Records from a dataset
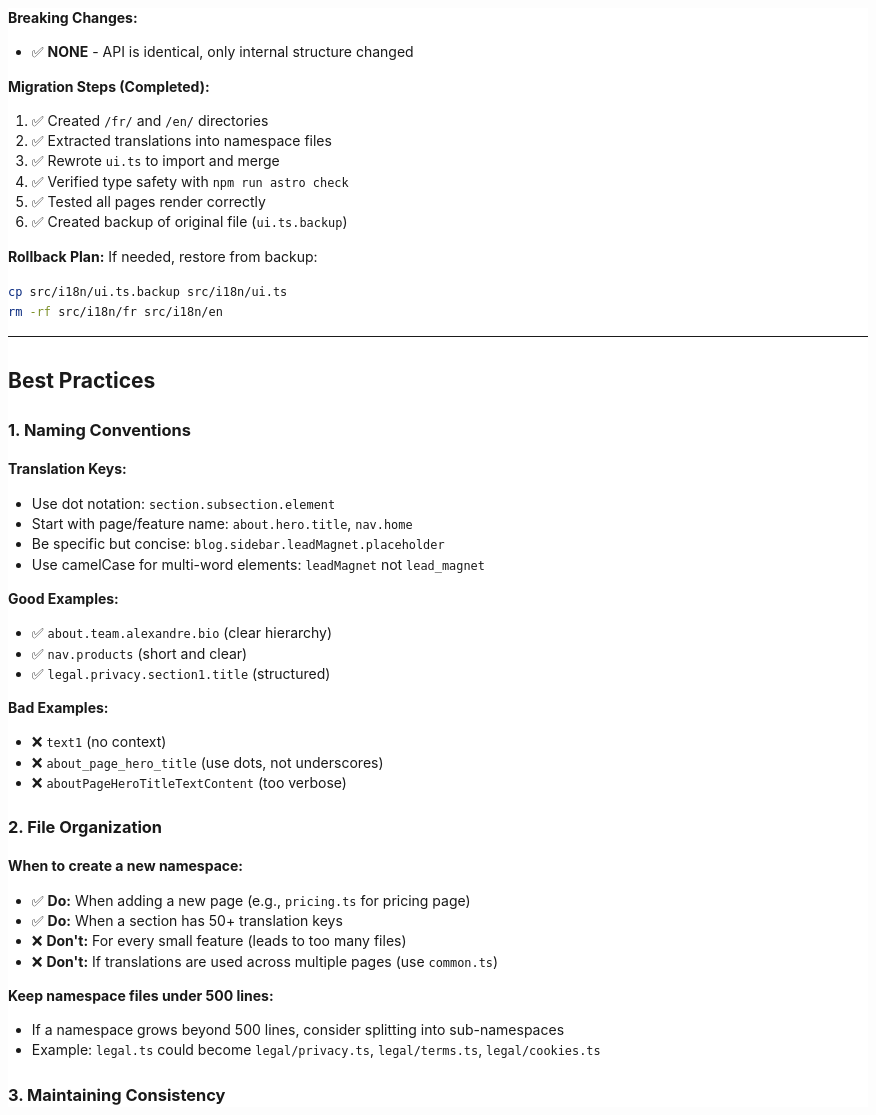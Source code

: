 **Breaking Changes:**
- ✅ **NONE** - API is identical, only internal structure changed

**Migration Steps (Completed):**
1. ✅ Created `/fr/` and `/en/` directories
2. ✅ Extracted translations into namespace files
3. ✅ Rewrote `ui.ts` to import and merge
4. ✅ Verified type safety with `npm run astro check`
5. ✅ Tested all pages render correctly
6. ✅ Created backup of original file (`ui.ts.backup`)

**Rollback Plan:**
If needed, restore from backup:
```bash
cp src/i18n/ui.ts.backup src/i18n/ui.ts
rm -rf src/i18n/fr src/i18n/en
```

---

## Best Practices

### 1. Naming Conventions

**Translation Keys:**
- Use dot notation: `section.subsection.element`
- Start with page/feature name: `about.hero.title`, `nav.home`
- Be specific but concise: `blog.sidebar.leadMagnet.placeholder`
- Use camelCase for multi-word elements: `leadMagnet` not `lead_magnet`

**Good Examples:**
- ✅ `about.team.alexandre.bio` (clear hierarchy)
- ✅ `nav.products` (short and clear)
- ✅ `legal.privacy.section1.title` (structured)

**Bad Examples:**
- ❌ `text1` (no context)
- ❌ `about_page_hero_title` (use dots, not underscores)
- ❌ `aboutPageHeroTitleTextContent` (too verbose)

### 2. File Organization

**When to create a new namespace:**
- ✅ **Do:** When adding a new page (e.g., `pricing.ts` for pricing page)
- ✅ **Do:** When a section has 50+ translation keys
- ❌ **Don't:** For every small feature (leads to too many files)
- ❌ **Don't:** If translations are used across multiple pages (use `common.ts`)

**Keep namespace files under 500 lines:**
- If a namespace grows beyond 500 lines, consider splitting into sub-namespaces
- Example: `legal.ts` could become `legal/privacy.ts`, `legal/terms.ts`, `legal/cookies.ts`

### 3. Maintaining Consistency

▶ **YOUR ASSIGNMENT**
Look through the data above. Find each line with the string "When" and copy it.

▶ **ANSWER BELOW**
**When to create a new namespace:**
- ✅ **Do:** When adding a new page (e.g., `pricing.ts` for pricing page)
- ✅ **Do:** When a section has 50+ translation keys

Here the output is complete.